Colonia, Yap—The Tenth Legislature of the State of Yap issued a resolution on Dec. 7, 2020 directing “the appropriate line agencies and department to secure the renovation or construction of the Yap State Community Center.”
However, the name of the building is the Colonia Community Center, and they’re a little late to the party. The demolition began one week earlier.
The Colonia Peninsula Master Plan that was created during the administration of former governor, Petrus Tun between 1987 and 1995, calls for an industrial site. The idea was to move the legislature, administration and other government offices, as well as the community center, to different locations nearby. To this day, that plan remains on the shelf collecting dust.
Reel forward 30 years to the two administrations that served between 2007 to 2019, quarterly reports filed with the legislature by the Office of Youth Services repeatedly requested that money be allocated to renovate or replace the aging structure. As the years went by and the building’s condition worsened, demolition replaced renovation as the only advisable course of action.
Not needing to wait for the legislature to issue a resolution, Gov. Henry Falan instructed the director of the Department of Youth & Civic Affairs, the state agency that has oversight of the condemned, hazardous property, to take matters in hand and proceed with the demolition. It could no longer be put off.
The state’s Office of Planning and Budget was named the lead project agency and Wa’ab Construction was awarded the contract that also includes the demolition of the old supply building, another condemned property in the middle of the island’s only town. Both projects were set in motion during the first week of December 2020.
The legislative resolution attributes the property’s “neglect and deterioration” to “lack of funding.”
When Yap was designated as the venue for the 2018 Micronesian Games, the organizing committee identified the community center as a site for some of the sporting events, plans and budgets were requested and submitted to the legislators. It was subsequently reported during meetings of the committee that the Chinese embassy expressed interest in providing the funding, but they decided instead to donate an open-air gymnasium at the Matson Yap Sports Complex on the north side of the island where the majority of events were to be held.
The sagging metal structure continued to rust and throw off chunks of debris. Built sometime in the 1970s, not the 1980s as the legislature’s resolution states, it was condemned during the prior administration in 2018. Signs were put up on the rusting steel posts and yellow tape was strung around the outside pillars warning people to not enter the corroding edifice.
Located adjacent to the Yap State Youth Services and Gender Support offices and the public library, the island’s youth ignored the signs and continued to congregate under the metal roof as the steel beams and pillars deteriorated in the island’s heat and humidity.
Over the decades, the open-air building served many purposes from after-school and weekend sporting events and basketball and volleyball tournaments to traditional dances, graduations, and other celebrations. Residents fondly remember first dates, a slippery basketball game played in the eye of a typhoon, Friday gatherings after school, and other passages of youth.
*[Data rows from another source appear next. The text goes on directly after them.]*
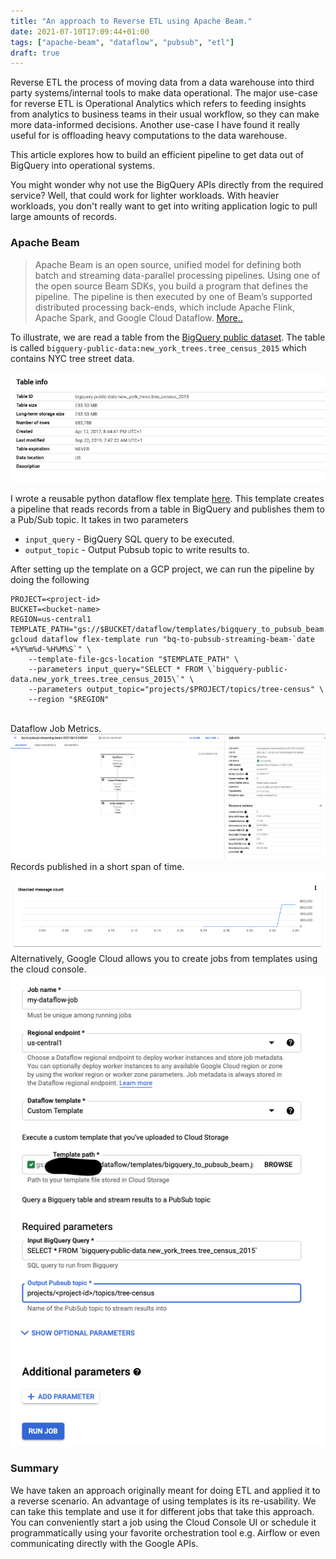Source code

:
 ```yaml
---
title: "An approach to Reverse ETL using Apache Beam."
date: 2021-07-10T17:09:44+01:00
tags: ["apache-beam", "dataflow", "pubsub", "etl"]
draft: true
---
```


Reverse ETL the process of moving data from a data warehouse into third party systems/internal tools to make data
operational. The major use-case for reverse ETL is Operational Analytics which refers to feeding insights from analytics
to business teams in their usual workflow, so they can make more data-informed decisions. Another use-case I have found 
it really useful for is offloading heavy computations to the data warehouse. 

This article explores how to build an efficient pipeline to get data out of BigQuery into operational systems.

You might wonder why not use the BigQuery APIs directly from the required service? Well, that could work for lighter 
workloads. With heavier workloads, you don't really want to get into writing application logic to pull large amounts of 
records. 

### Apache Beam 

>Apache Beam is an open source, unified model for defining both batch and streaming data-parallel processing pipelines. Using one of the open source Beam SDKs, you build a program that defines the pipeline. The pipeline is then executed by one of Beam’s supported distributed processing back-ends, which include Apache Flink, Apache Spark, and Google Cloud Dataflow. [More..](https://beam.apache.org/get-started/beam-overview/)

To illustrate, we are read a table from the [BigQuery public dataset](https://cloud.google.com/bigquery/public-data).
The table is called `bigquery-public-data:new_york_trees.tree_census_2015` which contains NYC tree street data.

![BigQuery Table Info](bq_tree_census_2015.png)

I wrote a reusable python dataflow flex template [here](https://github.com/dejii/bigquery-to-pubsub-beam). This template
creates a pipeline that reads records from a table in BigQuery and publishes them to a Pub/Sub topic. It takes in
two parameters 
- `input_query` - BigQuery SQL query to be executed.
- `output_topic` - Output Pubsub topic to write results to.

After setting up the template on a GCP project, we can run the pipeline by doing the following
```shell
PROJECT=<project-id>
BUCKET=<bucket-name>
REGION=us-central1
TEMPLATE_PATH="gs://$BUCKET/dataflow/templates/bigquery_to_pubsub_beam.json"
gcloud dataflow flex-template run "bq-to-pubsub-streaming-beam-`date +%Y%m%d-%H%M%S`" \
    --template-file-gcs-location "$TEMPLATE_PATH" \
    --parameters input_query="SELECT * FROM \`bigquery-public-data.new_york_trees.tree_census_2015\`" \
    --parameters output_topic="projects/$PROJECT/topics/tree-census" \
    --region "$REGION"
```
\
Dataflow Job Metrics.
![Dataflow Job metrics](dataflow_job_metrics.png)
\
Records published in a short span of time.
![Pubsub Message Count Graph](pubsub_msg_count_graph.png)
\
Alternatively, Google Cloud allows you to create jobs from templates using the cloud console.
![Dataflow Cloud Console UI](dataflow_cloud_console_ui.png)


### Summary
We have taken an approach originally meant for doing ETL and applied it to a reverse scenario. An advantage of using 
templates is its re-usability. We can take this template and use it for different jobs that take this approach.
You can conveniently start a job using the Cloud Console UI or schedule it programmatically using your favorite
orchestration tool e.g. Airflow or even communicating directly with the Google APIs.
The recent resolution directs the governor to renovate or reconstruct the structure to “provide a venue for further activities,” such as school graduations and education programs and events, public forums or summits, for use as “an auxiliary to the state hospital for emergency and mass casualty events, including medical triage” or to “showcase international cultural programs and such events on customs and traditions of foreign or non-Yapese communities.”
Those uses are under consideration, but since the first pleas were submitted more than a dozen years ago to take action before the building collapsed on its own or falling debris hurt someone, other enterprises, both public and private, have come forward with preliminary ideas for use of the land which is in a prime location. None have been solidified but discussions are ongoing about the best use of the site.
The resolution of support issued by the legislature is welcomed despite its arrival after the fact, but the question remains as to why the 10-member body was only willing to approve and submit it to Governor Falan after demolition had begun and not before.
Located on government-owned property directly across the road from the legislature’s offices, the Colonia Community Center was termed an “eyesore and public nuisance, including potential liability to the State of Yap” in the formal document. They pass it every day coming and going to work. But perhaps no one had read the quarterly reports during the last three decades.